I have recently implemented the GPT-2 124M parameter model using PyTorch. I used this project to learn more about the training process of an LLM by implementing GPT-2 and training it from scratch, which was part of Andrej Karpathy sir's Zero to Hero series on YouTube. The video I referred to was titled "Let's reproduce GPT-2 (124M)".

For all who are curious about my learning journey, I have added incremental Git commits based on what I learned in each iteration in this GitHub repository (Github_repo). For those interested, I have also uploaded the trained model weights to this Hugging Face repository ( Model ).

If you feel this is too long and would like me to walk you through it, please let me know in the comments or send me a DM. We can plan a call or a YT live , or something similar.

Model settings, training process and other info

I have trained it for 1 epoch which is (10B tokens of fineweb edu dataset's sample10B ) , 19073 steps. I have followed the exact hyperparameters mentioned in the karpathy's nanogpt which inturn is from gpt-3 paper.
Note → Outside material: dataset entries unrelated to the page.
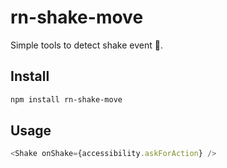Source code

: # rn-shake-move

Simple tools to detect shake event 💃.

## Install

```bash
npm install rn-shake-move
```

## Usage

```js
<Shake onShake={accessibility.askForAction} />
```
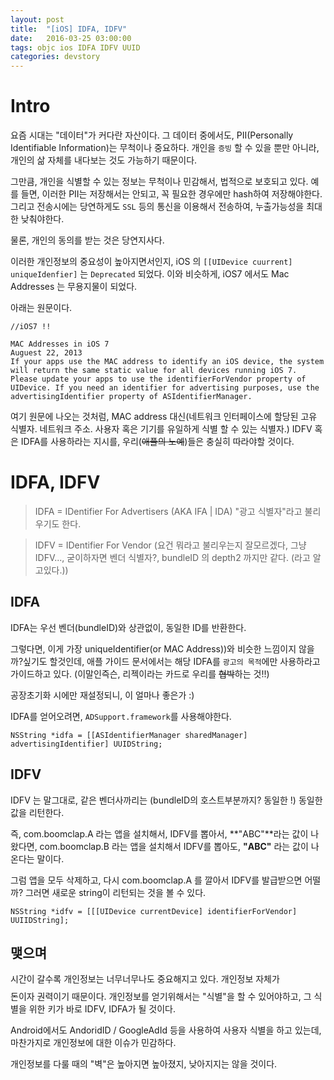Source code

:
 ```yaml
---
layout: post
title:  "[iOS] IDFA, IDFV"
date:   2016-03-25 03:00:00
tags: objc ios IDFA IDFV UUID
categories: devstory
---
```

# Intro
요즘 시대는 "데이터"가 커다란 자산이다. 
그 데이터 중에서도, PII(Personally Identifiable Information)는 무척이나 중요하다.
개인을 `증빙` 할 수 있을 뿐만 아니라, 개인의 삶 자체를 내다보는 것도 가능하기 때문이다.

그만큼, 개인을 식별할 수 있는 정보는 무척이나 민감해서, 법적으로 보호되고 있다.
예를 들면, 이러한 PII는 저장해서는 안되고, 꼭 필요한 경우에만 hash하여 저장해야한다.
그리고 전송시에는 당연하게도 `SSL` 등의 통신을 이용해서 전송하여, 누출가능성을 최대한 낮춰야한다.

물론, 개인의 동의를 받는 것은 당연지사다.

이러한 개인정보의 중요성이 높아지면서인지, iOS 의 `[[UIDevice cuurrent] uniqueIdenfier]` 는 `Deprecated` 되었다. 이와 비슷하게, iOS7 에서도 Mac Addresses 는 무용지물이 되었다.

아래는 원문이다.

```
//iOS7 !!

MAC Addresses in iOS 7
Auguest 22, 2013
If your apps use the MAC address to identify an iOS device, the system will return the same static value for all devices running iOS 7. Please update your apps to use the identifierForVendor property of UIDevice. If you need an identifier for advertising purposes, use the advertisingIdentifier property of ASIdentifierManager.
```

여기 원문에 나오는 것처럼, MAC address 대신(네트워크 인터페이스에 할당된 고유 식별자. 네트워크 주소. 사용자 혹은 기기를 유일하게 식별 할 수 있는 식별자.) IDFV 혹은 IDFA를 사용하라는 지시를, 우리(~~애플의 노예~~)들은 충실히 따라야할 것이다.

# IDFA, IDFV

> IDFA = IDentifier For Advertisers (AKA IFA | IDA)
> "광고 식별자"라고 불리우기도 한다.

> IDFV = IDentifier For Vendor
> (요건 뭐라고 불리우는지 잘모르겠다, 그냥 IDFV..., 굳이하자면 벤더 식별자?, bundleID 의 depth2 까지만 같다. (라고 알고있다.))



## IDFA
IDFA는 우선 벤더(bundleID)와 상관없이, 동일한 ID를 반환한다.

그렇다면, 이게 가장 uniqueIdentifier(or MAC Address))와 비슷한 느낌이지 않을까?싶기도 할것인데, 애플 가이드 문서에서는 해당 IDFA를 `광고의 목적`에만 사용하라고 가이드하고 있다. (이말인즉슨, 리젝이라는 카드로 우리를 ~~협박~~하는 것!!)

공장초기화 시에만 재설정되니, 이 얼마나 좋은가 :)

IDFA를 얻어오려면, `ADSupport.framework`를 사용해야한다.

```objc
NSString *idfa = [[ASIdentifierManager sharedManager] advertisingIdentifier] UUIDString;
```

## IDFV
IDFV 는 말그대로, 같은 벤더사까리는 (bundleID의 호스트부분까지? 동일한 !) 동일한 값을 리턴한다.

즉, com.boomclap.A 라는 앱을 설치해서, IDFV를 뽑아서, **"ABC"**라는 값이 나왔다면, com.boomclap.B 라는 앱을 설치해서 IDFV를 뽑아도, **"ABC"** 라는 값이 나온다는 말이다.

그럼 앱을 모두 삭제하고, 다시 com.boomclap.A 를 깔아서 IDFV를 발급받으면 어떨까? 그러면 새로운 string이 리턴되는 것을 볼 수 있다.

```objc
NSString *idfv = [[[UIDevice currentDevice] identifierForVendor] UUIIDString];
```






## 맺으며
시간이 갈수록 개인정보는 너무너무나도 중요해지고 있다. 개인정보 자체가 $$$$ 돈이자 권력이기 때문이다.
개인정보를 얻기위해서는 "식별"을 할 수 있어야하고, 그 식별을 위한 키가 바로 IDFV, IDFA가 될 것이다.

Android에서도 AndoridID / GoogleAdId 등을 사용하여 사용자 식별을 하고 있는데, 마찬가지로
개인정보에 대한 이슈가 민감하다.

개인정보를 다룰 때의 "벽"은 높아지면 높아졌지, 낮아지지는 않을 것이다.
I have used 3 A100s of 40GB of vram each and trained the model for almost 6 hours to complete 1 epoch .I have acheived val loss of 4.2 from 10.9 in 1 epoch. I have also used hellswag eval (which this model is performing terribly) which is giving me approx 25% . I have rented GPUs from jarvis labs ( JarvisLabs.ai ) which costed me around 2700 approx ( 4500 approx if i include the time i spent on learning distributed model training with multiple gpus :/ ). I also have saved the model's state_dict for every 50 steps ( which is too much of data (179GB) i feel). I did this to visualize the transformer's learning process especially the attention layer's process. It will take time for me to visualize those and understand them in depth.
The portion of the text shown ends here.